=== Section Start ===

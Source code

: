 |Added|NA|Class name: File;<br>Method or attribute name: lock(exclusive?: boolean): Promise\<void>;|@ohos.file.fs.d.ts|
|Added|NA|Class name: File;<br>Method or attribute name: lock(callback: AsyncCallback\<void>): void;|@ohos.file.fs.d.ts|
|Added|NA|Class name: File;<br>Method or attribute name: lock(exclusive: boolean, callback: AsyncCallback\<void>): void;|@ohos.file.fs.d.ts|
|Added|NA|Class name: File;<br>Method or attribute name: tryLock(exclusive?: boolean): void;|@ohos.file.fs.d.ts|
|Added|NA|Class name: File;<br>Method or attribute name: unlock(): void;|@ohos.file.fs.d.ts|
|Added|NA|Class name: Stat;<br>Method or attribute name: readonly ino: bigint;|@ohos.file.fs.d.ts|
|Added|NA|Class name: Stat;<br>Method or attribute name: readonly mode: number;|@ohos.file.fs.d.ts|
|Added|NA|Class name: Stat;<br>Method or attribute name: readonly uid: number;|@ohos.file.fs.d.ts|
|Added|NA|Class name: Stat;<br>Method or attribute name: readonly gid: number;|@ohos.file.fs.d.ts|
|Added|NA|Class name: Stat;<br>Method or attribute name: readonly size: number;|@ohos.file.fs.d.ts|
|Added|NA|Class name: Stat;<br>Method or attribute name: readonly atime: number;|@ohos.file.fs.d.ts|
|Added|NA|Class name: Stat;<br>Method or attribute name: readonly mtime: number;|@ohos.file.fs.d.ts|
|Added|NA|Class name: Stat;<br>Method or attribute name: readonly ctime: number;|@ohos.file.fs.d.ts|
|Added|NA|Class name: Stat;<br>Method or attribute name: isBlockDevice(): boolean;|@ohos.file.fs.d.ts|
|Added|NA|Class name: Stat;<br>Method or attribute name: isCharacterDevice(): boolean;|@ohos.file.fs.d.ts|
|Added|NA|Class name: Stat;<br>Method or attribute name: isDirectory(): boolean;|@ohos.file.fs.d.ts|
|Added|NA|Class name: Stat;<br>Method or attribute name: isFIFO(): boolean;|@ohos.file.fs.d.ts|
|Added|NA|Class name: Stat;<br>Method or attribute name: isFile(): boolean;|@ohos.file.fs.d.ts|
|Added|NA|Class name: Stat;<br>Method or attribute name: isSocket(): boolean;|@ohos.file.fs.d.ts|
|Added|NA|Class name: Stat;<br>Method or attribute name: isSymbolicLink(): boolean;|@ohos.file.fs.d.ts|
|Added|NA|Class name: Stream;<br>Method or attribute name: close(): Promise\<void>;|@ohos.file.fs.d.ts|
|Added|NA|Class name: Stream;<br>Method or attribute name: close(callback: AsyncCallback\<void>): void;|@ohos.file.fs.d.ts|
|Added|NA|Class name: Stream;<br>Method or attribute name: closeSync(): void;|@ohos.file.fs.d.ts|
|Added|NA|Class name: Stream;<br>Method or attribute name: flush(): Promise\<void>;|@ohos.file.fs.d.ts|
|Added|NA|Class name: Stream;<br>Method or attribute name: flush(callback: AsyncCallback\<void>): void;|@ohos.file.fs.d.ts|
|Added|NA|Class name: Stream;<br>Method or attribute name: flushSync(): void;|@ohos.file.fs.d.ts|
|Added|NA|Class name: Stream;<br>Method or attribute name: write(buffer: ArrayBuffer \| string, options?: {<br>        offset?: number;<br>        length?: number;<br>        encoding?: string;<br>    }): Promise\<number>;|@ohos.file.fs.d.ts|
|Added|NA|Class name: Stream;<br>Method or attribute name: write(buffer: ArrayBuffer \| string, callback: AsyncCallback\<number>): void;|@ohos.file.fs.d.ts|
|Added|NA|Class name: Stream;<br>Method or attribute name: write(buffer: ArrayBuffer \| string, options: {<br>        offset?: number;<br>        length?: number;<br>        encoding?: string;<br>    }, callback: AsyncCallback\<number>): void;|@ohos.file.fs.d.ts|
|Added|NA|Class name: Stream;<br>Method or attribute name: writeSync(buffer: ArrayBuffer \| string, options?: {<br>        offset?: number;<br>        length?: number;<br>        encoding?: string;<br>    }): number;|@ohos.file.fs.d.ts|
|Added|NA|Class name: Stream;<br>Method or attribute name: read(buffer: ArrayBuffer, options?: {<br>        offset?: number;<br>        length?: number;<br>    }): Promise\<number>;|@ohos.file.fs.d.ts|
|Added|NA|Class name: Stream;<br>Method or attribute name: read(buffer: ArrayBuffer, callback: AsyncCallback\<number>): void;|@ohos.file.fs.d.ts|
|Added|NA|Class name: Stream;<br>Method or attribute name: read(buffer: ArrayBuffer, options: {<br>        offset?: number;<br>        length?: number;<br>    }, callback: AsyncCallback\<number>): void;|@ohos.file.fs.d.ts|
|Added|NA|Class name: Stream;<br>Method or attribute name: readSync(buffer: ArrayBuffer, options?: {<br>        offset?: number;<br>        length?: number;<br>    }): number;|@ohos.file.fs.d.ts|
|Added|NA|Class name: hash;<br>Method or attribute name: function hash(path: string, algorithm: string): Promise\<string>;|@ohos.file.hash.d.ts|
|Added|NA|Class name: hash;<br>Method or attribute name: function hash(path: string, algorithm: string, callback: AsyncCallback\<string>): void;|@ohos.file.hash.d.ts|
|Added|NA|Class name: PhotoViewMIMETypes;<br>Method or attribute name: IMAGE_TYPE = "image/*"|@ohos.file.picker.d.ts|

=== Section End ===

- About this exercise
Every line of the listing should be reproduced exactly.

- Exercise response
Source code

: |Added|NA|Class name: File;<br>Method or attribute name: lock(exclusive?: boolean): Promise\<void>;|@ohos.file.fs.d.ts|
|Added|NA|Class name: File;<br>Method or attribute name: lock(callback: AsyncCallback\<void>): void;|@ohos.file.fs.d.ts|
|Added|NA|Class name: File;<br>Method or attribute name: lock(exclusive: boolean, callback: AsyncCallback\<void>): void;|@ohos.file.fs.d.ts|
|Added|NA|Class name: File;<br>Method or attribute name: tryLock(exclusive?: boolean): void;|@ohos.file.fs.d.ts|
|Added|NA|Class name: File;<br>Method or attribute name: unlock(): void;|@ohos.file.fs.d.ts|
|Added|NA|Class name: Stat;<br>Method or attribute name: readonly ino: bigint;|@ohos.file.fs.d.ts|
|Added|NA|Class name: Stat;<br>Method or attribute name: readonly mode: number;|@ohos.file.fs.d.ts|
|Added|NA|Class name: Stat;<br>Method or attribute name: readonly uid: number;|@ohos.file.fs.d.ts|
|Added|NA|Class name: Stat;<br>Method or attribute name: readonly gid: number;|@ohos.file.fs.d.ts|
|Added|NA|Class name: Stat;<br>Method or attribute name: readonly size: number;|@ohos.file.fs.d.ts|
|Added|NA|Class name: Stat;<br>Method or attribute name: readonly atime: number;|@ohos.file.fs.d.ts|
|Added|NA|Class name: Stat;<br>Method or attribute name: readonly mtime: number;|@ohos.file.fs.d.ts|
|Added|NA|Class name: Stat;<br>Method or attribute name: readonly ctime: number;|@ohos.file.fs.d.ts|
|Added|NA|Class name: Stat;<br>Method or attribute name: isBlockDevice(): boolean;|@ohos.file.fs.d.ts|
|Added|NA|Class name: Stat;<br>Method or attribute name: isCharacterDevice(): boolean;|@ohos.file.fs.d.ts|
|Added|NA|Class name: Stat;<br>Method or attribute name: isDirectory(): boolean;|@ohos.file.fs.d.ts|
|Added|NA|Class name: Stat;<br>Method or attribute name: isFIFO(): boolean;|@ohos.file.fs.d.ts|
|Added|NA|Class name: Stat;<br>Method or attribute name: isFile(): boolean;|@ohos.file.fs.d.ts|
|Added|NA|Class name: Stat;<br>Method or attribute name: isSocket(): boolean;|@ohos.file.fs.d.ts|
|Added|NA|Class name: Stat;<br>Method or attribute name: isSymbolicLink(): boolean;|@ohos.file.fs.d.ts|
|Added|NA|Class name: Stream;<br>Method or attribute name: close(): Promise\<void>;|@ohos.file.fs.d.ts|
|Added|NA|Class name: Stream;<br>Method or attribute name: close(callback: AsyncCallback\<void>): void;|@ohos.file.fs.d.ts|
|Added|NA|Class name: Stream;<br>Method or attribute name: closeSync(): void;|@ohos.file.fs.d.ts|
|Added|NA|Class name: Stream;<br>Method or attribute name: flush(): Promise\<void>;|@ohos.file.fs.d.ts|
|Added|NA|Class name: Stream;<br>Method or attribute name: flush(callback: AsyncCallback\<void>): void;|@ohos.file.fs.d.ts|
|Added|NA|Class name: Stream;<br>Method or attribute name: flushSync(): void;|@ohos.file.fs.d.ts|
|Added|NA|Class name: Stream;<br>Method or attribute name: write(buffer: ArrayBuffer \| string, options?: {<br>        offset?: number;<br>        length?: number;<br>        encoding?: string;<br>    }): Promise\<number>;|@ohos.file.fs.d.ts|
|Added|NA|Class name: Stream;<br>Method or attribute name: write(buffer: ArrayBuffer \| string, callback: AsyncCallback\<number>): void;|@ohos.file.fs.d.ts|
|Added|NA|Class name: Stream;<br>Method or attribute name: write(buffer: ArrayBuffer \| string, options: {<br>        offset?: number;<br>        length?: number;<br>        encoding?: string;<br>    }, callback: AsyncCallback\<number>): void;|@ohos.file.fs.d.ts|
|Added|NA|Class name: Stream;<br>Method or attribute name: writeSync(buffer: ArrayBuffer \| string, options?: {<br>        offset?: number;<br>        length?: number;<br>        encoding?: string;<br>    }): number;|@ohos.file.fs.d.ts|
|Added|NA|Class name: Stream;<br>Method or attribute name: read(buffer: ArrayBuffer, options?: {<br>        offset?: number;<br>        length?: number;<br>    }): Promise\<number>;|@ohos.file.fs.d.ts|
|Added|NA|Class name: Stream;<br>Method or attribute name: read(buffer: ArrayBuffer, callback: AsyncCallback\<number>): void;|@ohos.file.fs.d.ts|
|Added|NA|Class name: Stream;<br>Method or attribute name: read(buffer: ArrayBuffer, options: {<br>        offset?: number;<br>        length?: number;<br>    }, callback: AsyncCallback\<number>): void;|@ohos.file.fs.d.ts|
|Added|NA|Class name: Stream;<br>Method or attribute name: readSync(buffer: ArrayBuffer, options?: {<br>        offset?: number;<br>        length?: number;<br>    }): number;|@ohos.file.fs.d.ts|
|Added|NA|Class name: hash;<br>Method or attribute name: function hash(path: string, algorithm: string): Promise\<string>;|@ohos.file.hash.d.ts|
|Added|NA|Class name: hash;<br>Method or attribute name: function hash(path: string, algorithm: string, callback: AsyncCallback\<string>): void;|@ohos.file.hash.d.ts|
|Added|NA|Class name: PhotoViewMIMETypes;<br>Method or attribute name: IMAGE_TYPE = "image/*"|@ohos.file.picker.d.ts|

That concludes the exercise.